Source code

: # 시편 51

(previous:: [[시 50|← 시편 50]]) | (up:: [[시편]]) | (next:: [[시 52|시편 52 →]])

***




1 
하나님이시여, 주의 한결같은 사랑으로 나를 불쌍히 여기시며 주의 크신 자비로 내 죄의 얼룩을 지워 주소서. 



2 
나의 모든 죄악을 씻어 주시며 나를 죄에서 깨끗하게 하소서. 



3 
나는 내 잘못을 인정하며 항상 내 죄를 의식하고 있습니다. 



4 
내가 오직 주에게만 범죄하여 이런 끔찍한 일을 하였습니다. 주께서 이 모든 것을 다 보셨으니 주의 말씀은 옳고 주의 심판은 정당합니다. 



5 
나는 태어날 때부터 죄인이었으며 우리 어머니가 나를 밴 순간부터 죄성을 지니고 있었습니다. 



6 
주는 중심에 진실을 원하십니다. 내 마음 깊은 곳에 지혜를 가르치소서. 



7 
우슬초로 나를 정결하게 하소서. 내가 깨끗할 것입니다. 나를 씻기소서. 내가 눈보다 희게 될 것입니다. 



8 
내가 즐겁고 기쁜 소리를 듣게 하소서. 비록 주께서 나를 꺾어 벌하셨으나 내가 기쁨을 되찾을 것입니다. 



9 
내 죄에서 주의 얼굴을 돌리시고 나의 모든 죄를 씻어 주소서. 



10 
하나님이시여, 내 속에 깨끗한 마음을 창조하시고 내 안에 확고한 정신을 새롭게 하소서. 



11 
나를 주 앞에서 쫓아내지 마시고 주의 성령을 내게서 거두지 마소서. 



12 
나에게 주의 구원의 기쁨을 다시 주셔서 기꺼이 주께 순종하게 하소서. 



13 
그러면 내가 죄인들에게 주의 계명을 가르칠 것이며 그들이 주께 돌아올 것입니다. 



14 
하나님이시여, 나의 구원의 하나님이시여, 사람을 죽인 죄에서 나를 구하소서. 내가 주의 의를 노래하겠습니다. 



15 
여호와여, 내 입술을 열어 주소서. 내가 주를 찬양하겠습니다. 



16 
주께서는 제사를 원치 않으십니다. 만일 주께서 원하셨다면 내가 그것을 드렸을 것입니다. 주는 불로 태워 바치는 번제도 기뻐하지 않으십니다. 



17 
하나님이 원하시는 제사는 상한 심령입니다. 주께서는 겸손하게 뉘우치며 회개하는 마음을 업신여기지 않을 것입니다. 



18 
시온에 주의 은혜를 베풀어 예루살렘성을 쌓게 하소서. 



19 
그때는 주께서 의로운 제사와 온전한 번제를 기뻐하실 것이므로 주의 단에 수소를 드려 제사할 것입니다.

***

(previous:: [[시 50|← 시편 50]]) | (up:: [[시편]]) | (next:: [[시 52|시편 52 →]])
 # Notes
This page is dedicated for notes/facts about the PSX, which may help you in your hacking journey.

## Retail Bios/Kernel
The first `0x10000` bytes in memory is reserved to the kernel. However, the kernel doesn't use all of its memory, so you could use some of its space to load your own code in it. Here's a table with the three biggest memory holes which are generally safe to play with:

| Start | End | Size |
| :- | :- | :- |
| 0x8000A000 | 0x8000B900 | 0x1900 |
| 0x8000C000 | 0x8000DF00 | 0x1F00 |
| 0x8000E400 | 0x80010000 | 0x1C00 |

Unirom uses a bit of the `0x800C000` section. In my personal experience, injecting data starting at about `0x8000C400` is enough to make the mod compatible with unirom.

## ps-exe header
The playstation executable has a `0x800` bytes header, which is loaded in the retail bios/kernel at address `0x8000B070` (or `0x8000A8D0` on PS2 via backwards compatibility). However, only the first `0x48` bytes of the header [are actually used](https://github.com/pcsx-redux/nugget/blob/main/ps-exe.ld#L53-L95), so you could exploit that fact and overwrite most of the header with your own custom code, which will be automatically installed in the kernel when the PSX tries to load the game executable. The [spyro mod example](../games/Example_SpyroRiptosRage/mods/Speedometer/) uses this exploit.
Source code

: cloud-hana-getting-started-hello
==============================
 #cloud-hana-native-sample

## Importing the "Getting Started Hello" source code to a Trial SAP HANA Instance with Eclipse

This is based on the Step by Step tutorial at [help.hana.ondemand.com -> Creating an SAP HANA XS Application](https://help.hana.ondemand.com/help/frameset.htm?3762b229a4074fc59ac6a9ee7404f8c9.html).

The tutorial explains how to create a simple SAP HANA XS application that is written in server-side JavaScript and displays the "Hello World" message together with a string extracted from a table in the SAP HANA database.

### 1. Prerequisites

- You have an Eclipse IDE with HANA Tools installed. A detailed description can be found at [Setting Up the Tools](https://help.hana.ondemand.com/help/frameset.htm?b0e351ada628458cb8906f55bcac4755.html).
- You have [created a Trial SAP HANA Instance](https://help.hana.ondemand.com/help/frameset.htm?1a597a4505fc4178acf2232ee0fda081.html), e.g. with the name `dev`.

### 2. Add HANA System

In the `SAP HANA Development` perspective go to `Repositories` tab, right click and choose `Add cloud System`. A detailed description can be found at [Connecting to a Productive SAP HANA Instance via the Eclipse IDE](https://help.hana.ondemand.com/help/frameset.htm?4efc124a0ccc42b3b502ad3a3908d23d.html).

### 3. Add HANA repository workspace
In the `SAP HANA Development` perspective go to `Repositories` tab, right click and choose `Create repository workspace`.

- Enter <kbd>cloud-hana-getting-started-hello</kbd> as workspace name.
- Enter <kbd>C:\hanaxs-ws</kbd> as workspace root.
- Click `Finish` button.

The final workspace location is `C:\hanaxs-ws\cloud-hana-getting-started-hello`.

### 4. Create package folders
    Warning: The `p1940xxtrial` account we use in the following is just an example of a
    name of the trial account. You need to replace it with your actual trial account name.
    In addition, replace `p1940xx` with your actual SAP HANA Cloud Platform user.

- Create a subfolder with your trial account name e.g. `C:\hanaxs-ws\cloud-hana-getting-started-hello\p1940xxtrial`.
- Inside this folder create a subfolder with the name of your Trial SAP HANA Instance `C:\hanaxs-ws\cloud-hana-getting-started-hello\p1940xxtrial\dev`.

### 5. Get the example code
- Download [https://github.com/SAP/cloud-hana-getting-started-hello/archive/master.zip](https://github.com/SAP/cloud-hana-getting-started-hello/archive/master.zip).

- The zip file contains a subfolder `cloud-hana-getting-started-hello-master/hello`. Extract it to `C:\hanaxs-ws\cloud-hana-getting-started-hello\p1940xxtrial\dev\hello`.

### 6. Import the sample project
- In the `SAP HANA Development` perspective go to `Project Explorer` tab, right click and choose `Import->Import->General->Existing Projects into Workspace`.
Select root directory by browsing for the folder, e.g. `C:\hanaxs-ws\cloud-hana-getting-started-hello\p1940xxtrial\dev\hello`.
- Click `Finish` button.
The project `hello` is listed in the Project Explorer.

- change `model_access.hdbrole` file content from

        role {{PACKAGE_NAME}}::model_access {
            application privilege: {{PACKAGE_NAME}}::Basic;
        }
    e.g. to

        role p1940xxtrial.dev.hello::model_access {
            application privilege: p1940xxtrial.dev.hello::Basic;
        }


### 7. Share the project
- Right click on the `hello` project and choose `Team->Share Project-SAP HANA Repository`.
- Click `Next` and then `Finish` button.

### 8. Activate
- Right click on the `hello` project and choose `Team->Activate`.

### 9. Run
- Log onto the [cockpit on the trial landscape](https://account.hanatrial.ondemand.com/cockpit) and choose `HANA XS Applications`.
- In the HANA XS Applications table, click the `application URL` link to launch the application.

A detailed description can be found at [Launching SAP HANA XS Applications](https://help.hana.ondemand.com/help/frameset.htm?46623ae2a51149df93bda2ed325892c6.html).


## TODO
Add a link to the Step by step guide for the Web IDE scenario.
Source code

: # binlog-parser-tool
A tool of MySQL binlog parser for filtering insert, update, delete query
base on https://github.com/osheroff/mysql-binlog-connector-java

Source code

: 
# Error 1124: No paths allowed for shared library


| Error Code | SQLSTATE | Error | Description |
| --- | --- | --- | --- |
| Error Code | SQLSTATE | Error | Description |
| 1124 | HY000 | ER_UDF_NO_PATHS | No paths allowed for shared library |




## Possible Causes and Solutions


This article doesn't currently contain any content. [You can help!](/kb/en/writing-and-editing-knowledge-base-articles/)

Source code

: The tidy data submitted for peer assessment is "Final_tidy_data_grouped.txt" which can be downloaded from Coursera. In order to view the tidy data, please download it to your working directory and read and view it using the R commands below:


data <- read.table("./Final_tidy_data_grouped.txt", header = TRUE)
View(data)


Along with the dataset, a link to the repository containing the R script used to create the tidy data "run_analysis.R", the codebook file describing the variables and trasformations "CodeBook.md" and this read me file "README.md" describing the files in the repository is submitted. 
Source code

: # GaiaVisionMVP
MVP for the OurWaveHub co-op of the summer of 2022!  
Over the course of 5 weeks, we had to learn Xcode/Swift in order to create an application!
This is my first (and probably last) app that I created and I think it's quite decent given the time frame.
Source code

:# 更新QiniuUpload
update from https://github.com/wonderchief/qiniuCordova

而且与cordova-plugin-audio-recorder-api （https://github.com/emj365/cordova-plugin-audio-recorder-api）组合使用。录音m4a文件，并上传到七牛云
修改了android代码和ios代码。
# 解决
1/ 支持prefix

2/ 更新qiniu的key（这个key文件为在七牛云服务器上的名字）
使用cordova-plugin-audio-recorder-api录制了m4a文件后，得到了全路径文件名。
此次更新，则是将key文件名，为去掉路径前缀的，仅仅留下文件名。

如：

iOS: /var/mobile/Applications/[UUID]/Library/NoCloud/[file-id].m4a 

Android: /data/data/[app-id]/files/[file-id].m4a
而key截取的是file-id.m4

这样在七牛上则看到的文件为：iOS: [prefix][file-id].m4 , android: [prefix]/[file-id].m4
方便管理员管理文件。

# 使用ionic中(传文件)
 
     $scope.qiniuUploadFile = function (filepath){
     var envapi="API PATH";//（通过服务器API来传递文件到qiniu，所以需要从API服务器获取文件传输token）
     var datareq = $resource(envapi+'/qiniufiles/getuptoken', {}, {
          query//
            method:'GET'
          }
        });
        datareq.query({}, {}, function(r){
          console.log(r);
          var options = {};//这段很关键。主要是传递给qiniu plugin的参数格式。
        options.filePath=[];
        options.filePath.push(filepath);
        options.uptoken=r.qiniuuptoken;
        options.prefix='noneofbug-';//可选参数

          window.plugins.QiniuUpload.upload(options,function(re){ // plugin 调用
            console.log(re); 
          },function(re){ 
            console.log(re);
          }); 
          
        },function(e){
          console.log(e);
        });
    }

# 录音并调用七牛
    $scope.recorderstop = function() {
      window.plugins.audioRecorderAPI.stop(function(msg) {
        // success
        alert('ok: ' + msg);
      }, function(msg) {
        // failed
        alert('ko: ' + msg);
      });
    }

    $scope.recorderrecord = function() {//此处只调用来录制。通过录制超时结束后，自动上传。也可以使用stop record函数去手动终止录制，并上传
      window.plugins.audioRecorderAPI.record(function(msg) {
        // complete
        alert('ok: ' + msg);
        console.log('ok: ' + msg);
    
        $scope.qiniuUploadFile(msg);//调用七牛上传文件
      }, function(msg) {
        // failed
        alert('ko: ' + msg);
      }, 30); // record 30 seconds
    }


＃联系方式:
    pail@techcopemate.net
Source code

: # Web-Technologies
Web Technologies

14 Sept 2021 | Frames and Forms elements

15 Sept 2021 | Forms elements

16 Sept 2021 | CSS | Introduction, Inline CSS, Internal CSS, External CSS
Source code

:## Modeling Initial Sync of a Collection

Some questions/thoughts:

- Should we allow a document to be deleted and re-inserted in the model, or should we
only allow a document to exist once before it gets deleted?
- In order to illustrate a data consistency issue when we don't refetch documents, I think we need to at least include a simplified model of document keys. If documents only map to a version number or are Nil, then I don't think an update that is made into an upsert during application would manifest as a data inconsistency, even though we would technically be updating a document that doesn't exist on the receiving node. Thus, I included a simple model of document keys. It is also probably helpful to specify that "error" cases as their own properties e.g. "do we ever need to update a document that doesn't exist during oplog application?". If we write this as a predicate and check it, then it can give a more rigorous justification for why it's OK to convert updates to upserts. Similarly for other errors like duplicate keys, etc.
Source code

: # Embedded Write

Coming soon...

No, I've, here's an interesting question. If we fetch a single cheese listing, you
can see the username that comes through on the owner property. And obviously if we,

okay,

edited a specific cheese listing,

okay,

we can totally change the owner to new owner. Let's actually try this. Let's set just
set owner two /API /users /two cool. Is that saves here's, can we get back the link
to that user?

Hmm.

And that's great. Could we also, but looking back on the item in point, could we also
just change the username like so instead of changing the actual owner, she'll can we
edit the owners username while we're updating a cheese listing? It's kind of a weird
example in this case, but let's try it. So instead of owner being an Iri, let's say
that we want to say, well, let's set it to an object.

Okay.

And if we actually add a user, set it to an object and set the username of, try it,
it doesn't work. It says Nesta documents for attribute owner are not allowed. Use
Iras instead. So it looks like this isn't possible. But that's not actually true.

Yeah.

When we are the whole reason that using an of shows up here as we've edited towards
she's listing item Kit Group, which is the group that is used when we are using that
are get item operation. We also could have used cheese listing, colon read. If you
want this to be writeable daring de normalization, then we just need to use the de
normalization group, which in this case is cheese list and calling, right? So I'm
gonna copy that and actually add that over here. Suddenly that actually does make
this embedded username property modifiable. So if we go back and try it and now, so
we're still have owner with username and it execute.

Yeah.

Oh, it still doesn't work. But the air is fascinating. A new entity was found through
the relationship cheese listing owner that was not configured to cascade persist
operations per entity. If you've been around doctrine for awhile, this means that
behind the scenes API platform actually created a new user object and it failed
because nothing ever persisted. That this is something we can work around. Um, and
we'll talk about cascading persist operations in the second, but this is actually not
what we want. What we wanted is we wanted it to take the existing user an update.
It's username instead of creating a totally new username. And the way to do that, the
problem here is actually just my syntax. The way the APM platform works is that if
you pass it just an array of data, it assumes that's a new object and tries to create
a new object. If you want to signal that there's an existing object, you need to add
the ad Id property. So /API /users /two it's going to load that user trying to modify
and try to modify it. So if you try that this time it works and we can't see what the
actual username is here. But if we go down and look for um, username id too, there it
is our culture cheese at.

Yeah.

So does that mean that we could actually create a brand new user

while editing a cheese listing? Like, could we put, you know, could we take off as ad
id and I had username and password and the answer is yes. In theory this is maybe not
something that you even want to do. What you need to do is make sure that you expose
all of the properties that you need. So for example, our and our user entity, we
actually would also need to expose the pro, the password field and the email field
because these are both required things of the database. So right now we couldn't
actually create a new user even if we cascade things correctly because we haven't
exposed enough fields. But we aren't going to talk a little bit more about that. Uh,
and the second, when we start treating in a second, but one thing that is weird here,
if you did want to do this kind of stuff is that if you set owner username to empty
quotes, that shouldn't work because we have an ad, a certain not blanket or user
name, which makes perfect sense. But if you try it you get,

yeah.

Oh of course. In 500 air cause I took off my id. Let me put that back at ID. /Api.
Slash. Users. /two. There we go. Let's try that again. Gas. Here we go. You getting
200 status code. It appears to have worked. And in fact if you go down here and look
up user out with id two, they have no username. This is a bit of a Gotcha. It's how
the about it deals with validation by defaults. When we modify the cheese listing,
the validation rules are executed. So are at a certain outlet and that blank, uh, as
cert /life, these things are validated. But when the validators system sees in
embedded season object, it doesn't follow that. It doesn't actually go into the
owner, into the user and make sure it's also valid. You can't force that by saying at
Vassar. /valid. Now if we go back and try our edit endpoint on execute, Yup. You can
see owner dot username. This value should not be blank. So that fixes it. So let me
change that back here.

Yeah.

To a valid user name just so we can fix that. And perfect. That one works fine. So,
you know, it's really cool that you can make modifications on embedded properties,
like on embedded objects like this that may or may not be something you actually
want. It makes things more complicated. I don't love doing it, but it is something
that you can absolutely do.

WORK ORDER:
Taking the entries above, write out exactly the lines starting with the line containing "Coming soon..." and going on through the line containing "operations per entity.", both included, and nothing else.

RESULT BELOW:
Coming soon...

No, I've, here's an interesting question. If we fetch a single cheese listing, you
can see the username that comes through on the owner property. And obviously if we,

okay,

edited a specific cheese listing,

okay,

we can totally change the owner to new owner. Let's actually try this. Let's set just
set owner two /API /users /two cool. Is that saves here's, can we get back the link
to that user?

Hmm.

And that's great. Could we also, but looking back on the item in point, could we also
just change the username like so instead of changing the actual owner, she'll can we
edit the owners username while we're updating a cheese listing? It's kind of a weird
example in this case, but let's try it. So instead of owner being an Iri, let's say
that we want to say, well, let's set it to an object.

Okay.

And if we actually add a user, set it to an object and set the username of, try it,
it doesn't work. It says Nesta documents for attribute owner are not allowed. Use
Iras instead. So it looks like this isn't possible. But that's not actually true.

Yeah.

When we are the whole reason that using an of shows up here as we've edited towards
she's listing item Kit Group, which is the group that is used when we are using that
are get item operation. We also could have used cheese listing, colon read. If you
want this to be writeable daring de normalization, then we just need to use the de
normalization group, which in this case is cheese list and calling, right? So I'm
gonna copy that and actually add that over here. Suddenly that actually does make
this embedded username property modifiable. So if we go back and try it and now, so
we're still have owner with username and it execute.

Yeah.

Oh, it still doesn't work. But the air is fascinating. A new entity was found through
the relationship cheese listing owner that was not configured to cascade persist
operations per entity. If you've been around doctrine for awhile, this means that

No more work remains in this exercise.